With a start, he darted away, carrying his flabby little body toward the trucks.

It was about time the kid showed some courage. He’d obviously been raised by cowards and fools, and she was probably the best influence he’d ever had. Without her, he’d been stuck in his pathetic hole.

Two of Chen Yi’s men from the lead truck sprinted past them carrying shoulder-mounted weapons. The Snow Maiden did not recognize that ordnance, but she quipped that the weapons were no doubt Chinese knock-offs of something engineered by the Americans, Russians, or Euros.

The two soldiers got down on one knee, balanced the cylindrical launchers, and nearly in unison fired not one, not two, but three rockets in a single trigger pull.

It all happened in a gasp.

The road between Chen Yi’s men and the roadblock lit up in a surreal fireworks display of green-blue rocket engines. Smoke trails extended like powdery threads to sew up the air for a second before a cacophony of explosions rose from the SUVs being used for cover. Soldiers were hurled into the air by the massive detonations, and multiple fireballs swelled beneath them, casting a blinding glow that had the Snow Maiden shielding her eyes as the heat wave struck and pushed over them.

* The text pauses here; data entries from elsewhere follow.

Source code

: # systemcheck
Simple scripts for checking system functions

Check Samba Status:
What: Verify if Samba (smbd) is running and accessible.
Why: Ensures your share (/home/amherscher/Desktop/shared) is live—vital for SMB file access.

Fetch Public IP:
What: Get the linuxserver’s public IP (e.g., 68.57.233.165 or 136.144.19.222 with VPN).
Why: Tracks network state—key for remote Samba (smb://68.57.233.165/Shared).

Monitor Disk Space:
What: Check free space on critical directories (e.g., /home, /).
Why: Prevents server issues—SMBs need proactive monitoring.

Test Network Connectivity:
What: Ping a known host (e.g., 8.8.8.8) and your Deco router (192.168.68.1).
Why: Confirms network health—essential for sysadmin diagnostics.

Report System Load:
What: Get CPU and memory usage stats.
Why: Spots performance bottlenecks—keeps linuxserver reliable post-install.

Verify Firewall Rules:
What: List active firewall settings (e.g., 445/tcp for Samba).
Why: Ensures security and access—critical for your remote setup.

Chen Yi ran up behind the men, barking orders in Chinese. They retreated to the trucks as Hussein returned with the medic and Chen Yi approached with them.

“Please help him,” said Hussein.

The medic, a middle-aged man with a snake’s eyes, produced a pair of shears and got to work exposing Chopra’s wound.

“He has to work in the truck,” said Chen Yi. “We have to move him now.”

The medic yelled something in Chinese to Chen Yi.

“I don’t care,” Chen Yi answered.

“We have to move him,” the Snow Maiden echoed. She batted away the medic’s hand. “We’ll get him into the back and you work on him there.”

“Not good to move,” said the medic in broken Russian.

“No time!” snapped the Snow Maiden. “We’re moving him right now!”

“I can go,” said Chopra, glancing back to Hussein. “Thank you. Thank you for getting him.”